Thing
Urim and Thummim
The sacred lot-objects carried in the breastpiece of the Israelite high priest, used to seek divine answers; their physical form is nowhere described and remains unknown.
The Urim and Thummim were sacred objects associated with the breastpiece of the Israelite high priest, used to obtain answers to questions put before God. The Hebrew Bible names them repeatedly but never describes them: what they looked like, what they were made of, and exactly how they were operated are nowhere set down, and the silence is old enough that ancient readers were already guessing.
In the priestly legislation of Exodus and Leviticus the Urim and Thummim are placed inside the ḥoshen, the jeweled breastpiece worn over the high priest’s chest, so that he carries them “before the LORD” whenever he enters the sanctuary. Elsewhere they belong to the apparatus of decision. A commander brings a matter to the priest, who inquires by Urim; the answer guides whether to march, whom to choose, where guilt lies. Several narratives imply a procedure that yielded one of a small set of outcomes — yes, no, or no reply — which has led many scholars to read the instrument as a form of sacred lot, perhaps two marked stones or tokens drawn or cast, the result counting as a verdict from God rather than from chance. One episode reports that when Saul sought such an answer, God did not respond by dreams, by prophets, or by Urim: the channel could fall silent.

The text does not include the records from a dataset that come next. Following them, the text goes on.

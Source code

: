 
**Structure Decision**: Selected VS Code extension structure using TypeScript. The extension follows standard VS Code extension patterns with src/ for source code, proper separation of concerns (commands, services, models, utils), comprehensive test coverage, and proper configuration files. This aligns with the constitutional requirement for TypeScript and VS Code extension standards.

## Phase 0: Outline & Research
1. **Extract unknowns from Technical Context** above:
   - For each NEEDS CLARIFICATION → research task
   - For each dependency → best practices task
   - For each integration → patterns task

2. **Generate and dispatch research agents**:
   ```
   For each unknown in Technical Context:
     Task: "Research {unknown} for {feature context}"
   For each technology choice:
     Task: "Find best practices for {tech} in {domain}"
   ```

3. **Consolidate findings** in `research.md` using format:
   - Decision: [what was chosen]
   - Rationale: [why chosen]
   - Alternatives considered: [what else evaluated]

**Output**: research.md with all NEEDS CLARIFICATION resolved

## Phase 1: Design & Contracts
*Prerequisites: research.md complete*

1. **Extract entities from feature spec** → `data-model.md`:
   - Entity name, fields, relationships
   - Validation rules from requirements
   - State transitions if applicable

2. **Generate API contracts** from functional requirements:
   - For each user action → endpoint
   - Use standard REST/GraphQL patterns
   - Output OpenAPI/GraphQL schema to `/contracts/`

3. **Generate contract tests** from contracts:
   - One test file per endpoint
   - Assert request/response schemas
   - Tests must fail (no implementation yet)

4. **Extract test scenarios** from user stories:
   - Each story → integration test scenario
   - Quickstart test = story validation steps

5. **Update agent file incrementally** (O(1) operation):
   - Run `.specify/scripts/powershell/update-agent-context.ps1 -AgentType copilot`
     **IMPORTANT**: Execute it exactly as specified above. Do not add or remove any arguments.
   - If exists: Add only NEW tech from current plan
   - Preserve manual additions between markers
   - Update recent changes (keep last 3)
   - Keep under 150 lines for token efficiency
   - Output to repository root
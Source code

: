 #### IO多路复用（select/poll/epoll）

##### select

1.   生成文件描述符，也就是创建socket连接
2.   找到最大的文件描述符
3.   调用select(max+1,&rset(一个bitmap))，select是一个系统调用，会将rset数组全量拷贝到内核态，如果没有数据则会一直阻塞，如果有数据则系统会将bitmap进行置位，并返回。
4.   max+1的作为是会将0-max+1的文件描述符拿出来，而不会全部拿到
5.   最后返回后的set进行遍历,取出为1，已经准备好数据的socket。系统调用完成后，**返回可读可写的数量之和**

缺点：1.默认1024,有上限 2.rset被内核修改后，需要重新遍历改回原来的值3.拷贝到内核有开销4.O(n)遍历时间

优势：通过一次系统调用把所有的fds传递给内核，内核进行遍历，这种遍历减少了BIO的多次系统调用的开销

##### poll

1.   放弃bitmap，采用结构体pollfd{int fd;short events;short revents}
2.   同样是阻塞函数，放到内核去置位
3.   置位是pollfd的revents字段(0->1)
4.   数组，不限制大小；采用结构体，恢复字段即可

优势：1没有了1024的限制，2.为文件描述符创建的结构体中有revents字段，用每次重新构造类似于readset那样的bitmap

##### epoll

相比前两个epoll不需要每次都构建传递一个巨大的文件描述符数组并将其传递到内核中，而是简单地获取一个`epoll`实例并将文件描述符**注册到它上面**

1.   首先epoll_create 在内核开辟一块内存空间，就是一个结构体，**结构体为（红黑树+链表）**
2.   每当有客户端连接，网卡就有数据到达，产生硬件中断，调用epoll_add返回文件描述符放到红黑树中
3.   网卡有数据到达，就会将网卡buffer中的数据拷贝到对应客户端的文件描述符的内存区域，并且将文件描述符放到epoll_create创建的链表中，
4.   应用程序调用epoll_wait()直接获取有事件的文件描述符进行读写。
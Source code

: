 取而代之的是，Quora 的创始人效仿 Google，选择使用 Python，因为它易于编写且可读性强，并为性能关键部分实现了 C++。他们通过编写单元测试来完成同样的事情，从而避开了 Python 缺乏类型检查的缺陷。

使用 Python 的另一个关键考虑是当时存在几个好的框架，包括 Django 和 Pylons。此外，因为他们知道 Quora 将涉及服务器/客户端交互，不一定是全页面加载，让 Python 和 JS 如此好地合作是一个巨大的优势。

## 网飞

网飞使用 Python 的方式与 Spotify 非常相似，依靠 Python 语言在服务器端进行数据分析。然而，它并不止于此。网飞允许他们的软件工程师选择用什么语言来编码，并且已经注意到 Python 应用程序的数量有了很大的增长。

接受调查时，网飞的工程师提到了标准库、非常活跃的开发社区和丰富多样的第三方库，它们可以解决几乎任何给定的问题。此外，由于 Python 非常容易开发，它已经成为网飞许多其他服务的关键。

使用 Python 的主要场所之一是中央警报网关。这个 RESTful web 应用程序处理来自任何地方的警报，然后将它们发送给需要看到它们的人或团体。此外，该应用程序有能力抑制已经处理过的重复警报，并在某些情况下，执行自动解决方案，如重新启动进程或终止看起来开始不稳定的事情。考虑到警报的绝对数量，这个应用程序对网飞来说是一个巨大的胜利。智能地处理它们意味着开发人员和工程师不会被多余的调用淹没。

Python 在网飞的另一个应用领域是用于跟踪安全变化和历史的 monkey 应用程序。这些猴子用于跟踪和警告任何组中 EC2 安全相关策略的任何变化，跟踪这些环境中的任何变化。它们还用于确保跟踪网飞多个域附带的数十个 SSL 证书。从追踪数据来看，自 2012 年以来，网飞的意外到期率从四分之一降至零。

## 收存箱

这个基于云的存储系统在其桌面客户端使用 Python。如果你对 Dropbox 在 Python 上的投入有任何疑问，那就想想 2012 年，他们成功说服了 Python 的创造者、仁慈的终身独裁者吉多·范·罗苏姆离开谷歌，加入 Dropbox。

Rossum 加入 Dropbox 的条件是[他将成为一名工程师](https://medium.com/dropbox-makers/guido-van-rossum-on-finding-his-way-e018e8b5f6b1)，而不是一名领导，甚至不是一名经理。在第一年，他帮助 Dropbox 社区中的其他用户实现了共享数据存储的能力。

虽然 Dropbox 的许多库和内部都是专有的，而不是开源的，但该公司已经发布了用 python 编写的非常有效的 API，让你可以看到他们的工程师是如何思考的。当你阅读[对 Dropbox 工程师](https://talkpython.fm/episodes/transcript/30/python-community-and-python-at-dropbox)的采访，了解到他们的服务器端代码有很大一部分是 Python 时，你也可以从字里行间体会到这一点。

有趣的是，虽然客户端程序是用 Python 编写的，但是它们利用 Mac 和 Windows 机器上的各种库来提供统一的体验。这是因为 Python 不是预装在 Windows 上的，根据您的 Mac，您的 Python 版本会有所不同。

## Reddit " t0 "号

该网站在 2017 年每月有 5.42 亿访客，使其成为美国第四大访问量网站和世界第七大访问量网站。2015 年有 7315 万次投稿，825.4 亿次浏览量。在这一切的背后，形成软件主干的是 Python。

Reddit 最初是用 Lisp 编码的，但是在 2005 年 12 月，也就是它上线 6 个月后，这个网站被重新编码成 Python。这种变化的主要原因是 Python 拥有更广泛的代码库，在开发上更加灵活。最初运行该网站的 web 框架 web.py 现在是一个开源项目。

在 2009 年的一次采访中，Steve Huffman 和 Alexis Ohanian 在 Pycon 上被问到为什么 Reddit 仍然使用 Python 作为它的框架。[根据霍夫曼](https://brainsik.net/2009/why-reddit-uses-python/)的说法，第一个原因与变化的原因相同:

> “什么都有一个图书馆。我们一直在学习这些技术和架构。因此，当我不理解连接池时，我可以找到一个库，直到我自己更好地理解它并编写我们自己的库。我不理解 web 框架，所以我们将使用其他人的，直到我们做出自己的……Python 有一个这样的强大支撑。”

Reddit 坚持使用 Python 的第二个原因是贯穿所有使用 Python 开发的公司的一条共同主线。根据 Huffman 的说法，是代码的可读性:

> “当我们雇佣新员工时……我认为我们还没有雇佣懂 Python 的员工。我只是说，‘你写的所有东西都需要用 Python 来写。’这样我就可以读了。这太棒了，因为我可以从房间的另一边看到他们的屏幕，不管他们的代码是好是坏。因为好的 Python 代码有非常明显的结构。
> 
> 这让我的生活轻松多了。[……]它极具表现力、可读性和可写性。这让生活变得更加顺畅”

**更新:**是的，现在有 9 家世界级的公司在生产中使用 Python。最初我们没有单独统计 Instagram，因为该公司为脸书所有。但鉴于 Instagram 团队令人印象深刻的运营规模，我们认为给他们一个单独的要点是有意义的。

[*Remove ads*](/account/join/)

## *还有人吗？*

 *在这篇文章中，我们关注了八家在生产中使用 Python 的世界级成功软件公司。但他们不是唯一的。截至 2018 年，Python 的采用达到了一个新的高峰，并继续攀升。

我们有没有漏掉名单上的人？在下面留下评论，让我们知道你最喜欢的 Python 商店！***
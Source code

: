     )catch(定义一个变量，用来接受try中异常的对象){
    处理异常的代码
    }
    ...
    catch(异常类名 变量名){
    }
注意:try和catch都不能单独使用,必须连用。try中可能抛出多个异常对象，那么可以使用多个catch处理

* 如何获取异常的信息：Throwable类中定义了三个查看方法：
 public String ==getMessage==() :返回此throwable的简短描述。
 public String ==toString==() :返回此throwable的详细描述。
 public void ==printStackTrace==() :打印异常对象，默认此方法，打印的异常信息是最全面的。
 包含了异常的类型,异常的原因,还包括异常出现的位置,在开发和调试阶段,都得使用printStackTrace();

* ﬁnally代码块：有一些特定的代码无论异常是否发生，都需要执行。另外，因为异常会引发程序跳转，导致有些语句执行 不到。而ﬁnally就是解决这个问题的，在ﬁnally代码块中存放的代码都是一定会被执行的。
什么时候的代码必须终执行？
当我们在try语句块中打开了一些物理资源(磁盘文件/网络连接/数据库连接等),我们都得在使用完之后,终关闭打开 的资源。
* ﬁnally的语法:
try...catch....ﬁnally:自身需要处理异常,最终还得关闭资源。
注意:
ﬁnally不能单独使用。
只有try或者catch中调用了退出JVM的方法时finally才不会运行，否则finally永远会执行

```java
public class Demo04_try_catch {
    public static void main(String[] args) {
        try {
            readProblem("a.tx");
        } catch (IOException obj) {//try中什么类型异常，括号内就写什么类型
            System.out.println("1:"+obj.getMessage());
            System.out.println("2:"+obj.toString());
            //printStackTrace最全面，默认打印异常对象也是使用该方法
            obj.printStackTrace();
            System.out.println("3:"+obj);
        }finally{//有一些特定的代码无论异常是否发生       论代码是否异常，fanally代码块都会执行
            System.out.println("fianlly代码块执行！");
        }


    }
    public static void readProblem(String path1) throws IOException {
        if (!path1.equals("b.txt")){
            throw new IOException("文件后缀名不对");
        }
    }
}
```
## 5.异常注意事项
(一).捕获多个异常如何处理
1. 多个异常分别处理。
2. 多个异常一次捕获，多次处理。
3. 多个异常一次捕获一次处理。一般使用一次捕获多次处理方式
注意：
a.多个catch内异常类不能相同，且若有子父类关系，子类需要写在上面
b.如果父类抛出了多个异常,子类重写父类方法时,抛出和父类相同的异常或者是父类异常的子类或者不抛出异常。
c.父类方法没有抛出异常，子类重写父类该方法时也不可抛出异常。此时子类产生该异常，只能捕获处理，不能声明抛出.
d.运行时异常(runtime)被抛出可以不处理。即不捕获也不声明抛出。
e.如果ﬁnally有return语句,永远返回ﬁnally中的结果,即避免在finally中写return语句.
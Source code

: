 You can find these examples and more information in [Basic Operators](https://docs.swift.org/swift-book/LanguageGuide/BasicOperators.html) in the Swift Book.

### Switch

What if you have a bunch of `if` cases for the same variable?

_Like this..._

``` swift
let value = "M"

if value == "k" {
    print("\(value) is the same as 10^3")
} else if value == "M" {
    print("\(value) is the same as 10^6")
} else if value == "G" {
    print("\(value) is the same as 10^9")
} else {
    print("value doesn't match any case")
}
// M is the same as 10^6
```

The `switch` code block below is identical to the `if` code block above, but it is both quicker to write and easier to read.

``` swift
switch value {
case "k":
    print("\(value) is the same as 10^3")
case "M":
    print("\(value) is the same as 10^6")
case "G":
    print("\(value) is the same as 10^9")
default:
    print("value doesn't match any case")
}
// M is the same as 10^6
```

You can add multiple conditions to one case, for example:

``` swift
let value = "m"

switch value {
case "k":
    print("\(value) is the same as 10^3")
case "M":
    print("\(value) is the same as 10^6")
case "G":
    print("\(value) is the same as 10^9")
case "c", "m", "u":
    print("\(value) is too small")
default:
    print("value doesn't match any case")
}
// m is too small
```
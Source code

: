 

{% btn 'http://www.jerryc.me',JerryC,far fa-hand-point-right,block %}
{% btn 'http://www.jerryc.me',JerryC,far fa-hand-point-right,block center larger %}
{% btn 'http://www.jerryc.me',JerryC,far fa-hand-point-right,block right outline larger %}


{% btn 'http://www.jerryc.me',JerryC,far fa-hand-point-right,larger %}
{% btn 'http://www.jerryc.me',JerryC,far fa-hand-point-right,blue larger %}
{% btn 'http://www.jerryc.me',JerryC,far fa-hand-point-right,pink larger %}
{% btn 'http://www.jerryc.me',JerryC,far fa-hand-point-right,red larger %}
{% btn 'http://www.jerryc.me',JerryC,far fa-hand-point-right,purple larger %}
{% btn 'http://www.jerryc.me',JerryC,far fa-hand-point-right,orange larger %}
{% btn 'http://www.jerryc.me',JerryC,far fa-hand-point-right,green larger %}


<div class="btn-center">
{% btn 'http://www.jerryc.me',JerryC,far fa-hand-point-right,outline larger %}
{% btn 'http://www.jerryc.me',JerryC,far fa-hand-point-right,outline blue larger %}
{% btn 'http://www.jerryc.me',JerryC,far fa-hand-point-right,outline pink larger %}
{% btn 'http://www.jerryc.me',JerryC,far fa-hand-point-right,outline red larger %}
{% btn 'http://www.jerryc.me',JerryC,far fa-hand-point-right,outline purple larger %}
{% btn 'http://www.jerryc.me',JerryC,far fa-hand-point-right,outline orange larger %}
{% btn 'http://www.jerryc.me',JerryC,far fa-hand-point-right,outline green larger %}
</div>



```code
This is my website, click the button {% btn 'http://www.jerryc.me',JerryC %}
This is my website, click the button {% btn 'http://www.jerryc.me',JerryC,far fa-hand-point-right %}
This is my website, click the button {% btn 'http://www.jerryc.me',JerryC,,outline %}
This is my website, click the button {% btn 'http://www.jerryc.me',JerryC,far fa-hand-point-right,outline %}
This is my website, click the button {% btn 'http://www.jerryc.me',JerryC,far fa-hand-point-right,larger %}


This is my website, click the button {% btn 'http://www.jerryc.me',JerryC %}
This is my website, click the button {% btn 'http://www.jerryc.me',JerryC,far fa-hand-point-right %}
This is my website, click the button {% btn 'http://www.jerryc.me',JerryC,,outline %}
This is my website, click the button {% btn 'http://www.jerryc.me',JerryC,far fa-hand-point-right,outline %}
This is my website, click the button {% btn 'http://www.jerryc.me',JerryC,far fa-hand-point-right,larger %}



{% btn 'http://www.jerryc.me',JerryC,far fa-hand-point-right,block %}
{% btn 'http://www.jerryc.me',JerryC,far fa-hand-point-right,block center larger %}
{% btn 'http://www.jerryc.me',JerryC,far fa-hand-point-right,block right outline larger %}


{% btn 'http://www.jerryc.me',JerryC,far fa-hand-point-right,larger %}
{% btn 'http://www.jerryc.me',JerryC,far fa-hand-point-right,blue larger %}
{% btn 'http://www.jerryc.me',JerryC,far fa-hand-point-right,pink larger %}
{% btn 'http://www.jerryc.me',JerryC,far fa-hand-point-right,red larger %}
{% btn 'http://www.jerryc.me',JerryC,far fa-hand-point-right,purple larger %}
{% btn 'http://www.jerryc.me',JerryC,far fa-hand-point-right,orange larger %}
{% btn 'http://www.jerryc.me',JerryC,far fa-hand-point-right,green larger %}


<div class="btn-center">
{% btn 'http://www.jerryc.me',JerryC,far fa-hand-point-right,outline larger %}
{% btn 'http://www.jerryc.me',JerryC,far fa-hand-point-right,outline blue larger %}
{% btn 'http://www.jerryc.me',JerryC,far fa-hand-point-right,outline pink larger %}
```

The names themselves are debated. The traditional rendering “lights and perfections” reads them against the Hebrew words for light and for completeness; other proposals connect urim to a root meaning to curse and tummim to one meaning to be whole, so that the pair would mark the two poles of a binary oracle — condemnation and acquittal. The plural forms and the fixed order have themselves been taken as clues, though none of the readings is secure.
What the texts establish is chiefly the institution’s decline. The priestly oracle belongs to Israel’s earlier history; by the time of the return from exile it had lapsed, and a passage in Ezra and Nehemiah defers certain unresolved questions until a priest should arise “with Urim and Thummim” — a phrase that reads as a wish for a faculty no longer in use. Later Jewish tradition counted the Urim and Thummim among the things absent from the Second Temple, and rabbinic discussion treated the manner of their working as a matter handed down rather than observed.
The objects have had a long afterlife outside Judaism. Christian interpreters allegorized them as figures of revelation and right judgment, and the phrase entered Reformation devotional and emblematic language as a byword for divinely certified truth. In the nineteenth century Joseph Smith identified instruments of translation in the founding accounts of the Latter Day Saint movement with the biblical Urim and Thummim, giving the term a specific modern sense within that tradition. Across these uses the same unstated thing keeps drawing the imagination: a means by which a verdict was held to come from beyond the one who asked, leaving no description of how.